In condemning the Bush administration’s bellicose stance toward Tehran, the Libertarian presidential candidate was joined at a Capitol Hill press conference by a liberal roster that included Democratic Reps. Lynn Woolsey and Barbara Lee of California, Sheila Jackson Lee of Texas and Marcy Kaptur of Ohio. There was even an appearance by a contingent of activists from Code Pink, the distaff demonstrators infamous for their disruptive tactics.
The leftist crowd at yesterday’s event — organized by a coalition called the Campaign for a New American Policy in Iran — might have seemed an odd milieu for the former Georgia Republican. On the other hand, it could be seen a flashback to Barr’s undergraduate days at the University of Southern California.
Arriving at USC in 1966, the Iowa native joined the Young Democrats on campus and was soon active in protests against the Vietnam War.* Barr eventually became disillusioned with the peace movement, however — he has said that reading Ayn Rand’s Atlas Shrugged convinced him of Communism’s totalitarian menace — and by the time he graduated in 1970, he was an all-out Republican.
What a long, strange trip it’s been for Barr to have come full-circle to yesterday’s scene in front of the Cannon House Office Building.
“There is no imminent threat [from Iran] and only an imminent threat can ever justify a preemptive strike,” Barr told reporters, with the Capitol dome looming behind him as a camera-friendly backdrop.
NOT ALL THE speakers at the “It’s Time To Talk” event were liberal Democrats, however, and the occasion allowed Barr an opportunity to say hello to a former congressional colleague he calls “a very good friend,” Texas Rep. Ron Paul.
Much of Barr’s hope to make his Libertarian candidacy a serious threat in November depends on his ability to capture the energy — and phenomenal fundraising potential — demonstrated by Paul’s anti-war insurgency in the GOP.

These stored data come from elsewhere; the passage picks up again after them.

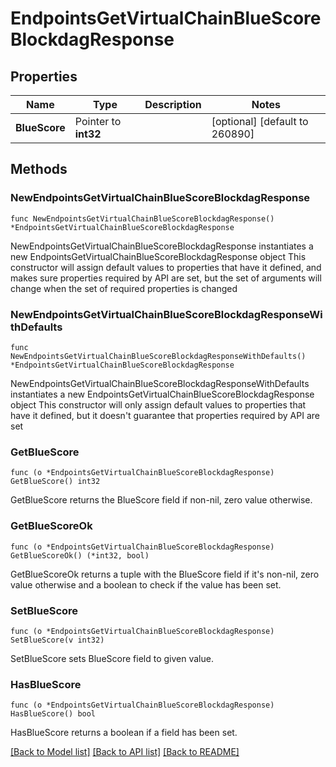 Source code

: # EndpointsGetVirtualChainBlueScoreBlockdagResponse

## Properties

Name | Type | Description | Notes
------------ | ------------- | ------------- | -------------
**BlueScore** | Pointer to **int32** |  | [optional] [default to 260890]

## Methods

### NewEndpointsGetVirtualChainBlueScoreBlockdagResponse

`func NewEndpointsGetVirtualChainBlueScoreBlockdagResponse() *EndpointsGetVirtualChainBlueScoreBlockdagResponse`

NewEndpointsGetVirtualChainBlueScoreBlockdagResponse instantiates a new EndpointsGetVirtualChainBlueScoreBlockdagResponse object
This constructor will assign default values to properties that have it defined,
and makes sure properties required by API are set, but the set of arguments
will change when the set of required properties is changed

### NewEndpointsGetVirtualChainBlueScoreBlockdagResponseWithDefaults

`func NewEndpointsGetVirtualChainBlueScoreBlockdagResponseWithDefaults() *EndpointsGetVirtualChainBlueScoreBlockdagResponse`

NewEndpointsGetVirtualChainBlueScoreBlockdagResponseWithDefaults instantiates a new EndpointsGetVirtualChainBlueScoreBlockdagResponse object
This constructor will only assign default values to properties that have it defined,
but it doesn't guarantee that properties required by API are set

### GetBlueScore

`func (o *EndpointsGetVirtualChainBlueScoreBlockdagResponse) GetBlueScore() int32`

GetBlueScore returns the BlueScore field if non-nil, zero value otherwise.

### GetBlueScoreOk

`func (o *EndpointsGetVirtualChainBlueScoreBlockdagResponse) GetBlueScoreOk() (*int32, bool)`

GetBlueScoreOk returns a tuple with the BlueScore field if it's non-nil, zero value otherwise
and a boolean to check if the value has been set.

### SetBlueScore

`func (o *EndpointsGetVirtualChainBlueScoreBlockdagResponse) SetBlueScore(v int32)`

SetBlueScore sets BlueScore field to given value.

### HasBlueScore

`func (o *EndpointsGetVirtualChainBlueScoreBlockdagResponse) HasBlueScore() bool`

HasBlueScore returns a boolean if a field has been set.


[[Back to Model list]](../README.md#documentation-for-models) [[Back to API list]](../README.md#documentation-for-api-endpoints) [[Back to README]](../README.md)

Already, many of the activists who supported Paul in the Republican primaries are working for Barr. Monday, two pro-Paul bloggers sent out an e-mail explaining they were backing Barr because his campaign would “retain the philosophical core of Ron Paul’s message.”
So far, however, Barr has yet to match the online money machine that helped generate more than $30 million for Paul’s primary campaign. As of yesterday, the Barr campaign’s website reported he had raised about $250,000.
The Libertarian’s lag in fund-raising may have to do with how he sells his message. While Barr and Paul share an opposition to the Bush foreign policy, the Capitol Hill event highlighted the different rhetorical styles of the two men.
Paul tends toward dramatic language and apocalyptic warnings. The Bush policy is “immoral, unconstitutional, not legal under international law,” the Texan said yesterday, and prophesied that economic ruin “is going to come down on our heads” as a consequence. “The Soviets collapsed for financial reasons. We will, as well.”
Barr, by contrast, strives for a more common-sense tone, as when calling for a “constructive dialogue” with Iran as an alternative to the Bush administration’s refusal to negotiate with Tehran.
“The prime minister of Iraq is talking with the Iranian leadership, the Israelis are talking with Syria, and the Bush administration won’t talk to anybody.” Barr said in an interview following yesterday’s press conference. “It makes no sense whatsoever.”
BARR SOUGHT TO position himself as a reasonable alternative to Republican Sen. John McCain — whose mocking “bomb Iran” ditty became an instant YouTube classic — and Democratic Sen. Barack Obama, who has said he’d require no preconditions to meet with Iran’s Holocaust-denying President Mahmoud Ahmadinejad.